Een klucht in (te)veel bedrijven
Geloof me mensen: normaal gesproken ben ik in het geheel geen klagerig of bozig type. Integendeel, vrienden en familie noemen me goedlachs, een gezellig en positief ingesteld vrouwmens. Je moet het wel heel erg bont maken of met opzet op mijn allergieën gaan werken wil je mij echt boos of ongelukkig krijgen. Maar de laatste maand dreig ik gaandeweg af te glijden in een dip, in een gemoedstoestand waarin een heel scala van emoties zich afwisselen van hoop naar desillusie, van opgewonden verwachting tot zwartgallige radeloosheid en van naïef vertrouwen in tobberig doemdenken

 

Wanneer ik hiervoor een sombere bui bij mezelf voelde opkomen, trok ik direct fluks mijn wandelschoenen aan voor een rondje Gouwtje-Edam-Volendammer Dijk en dan waaiden alle grote en kleine zorgen als vanzelf uit mijn warrige hoofd. Alleen al de aanblik van het IJsselmeer, de steeds veranderende wolkenlucht en de verschillende kleuren van het water brachten als vanzelf het beste in me naar boven.

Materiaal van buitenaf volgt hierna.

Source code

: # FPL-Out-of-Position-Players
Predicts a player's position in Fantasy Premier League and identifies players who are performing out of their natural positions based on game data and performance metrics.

Maar helaas, dat simpele genoegen is mij sinds 2 april voorgoed ontnomen. Wanneer ik nu de flauwe bocht insla langs het Recycle Imperium van een voormalig voddenboer op de Zeedijk drijven de benzinedampen van stationair draaiende motoren me al tegemoet. Voor me ontwaar ik een lange rij van bussen en auto’s die een half uur staan te wachten totdat een groen licht en een in de grond verdwijnend paaltje aangeven dat ze door mogen rijden, de Dijk op naar een parkeerplaats eventjes verderop. Sommige chauffeurs willen niet zolang wachten en manoeuvreren hun lege bussen ongeduldig achteruit, in de chaos bijkans botsend op de personenauto’s, fietsers en wandelaars (ach, welke gek gaat daar ook lopend zijn leven wagen?). U begrijpt het vast al, voor mij geen gemijmer meer bij schone vergezichten of een moment van vertedering en nostalgie bij de lammetjes van boer Kees. Nee, in plaats daarvan wordt mijn blikveld ingenomen door motorvoertuigen en word ik afgeleid door nerveus op en neer gaande paaltjes, knipperende stoplichten en door een continu bewegen van heen en weer schuddende hoofden van verbijsterde voorbijgangers die stil blijven staan en met elkaar luidkeels hun ongeloof delen over de waanzin van hetgeen zich beneden hen afspeelt. Het lijkt wel een klucht voor boeren, burgers en buitenlui, een spel waarmee het volk zich zou kunnen vermaken ware het niet dat deze farce inmiddels veel meer op een tragikomedie begint te lijken.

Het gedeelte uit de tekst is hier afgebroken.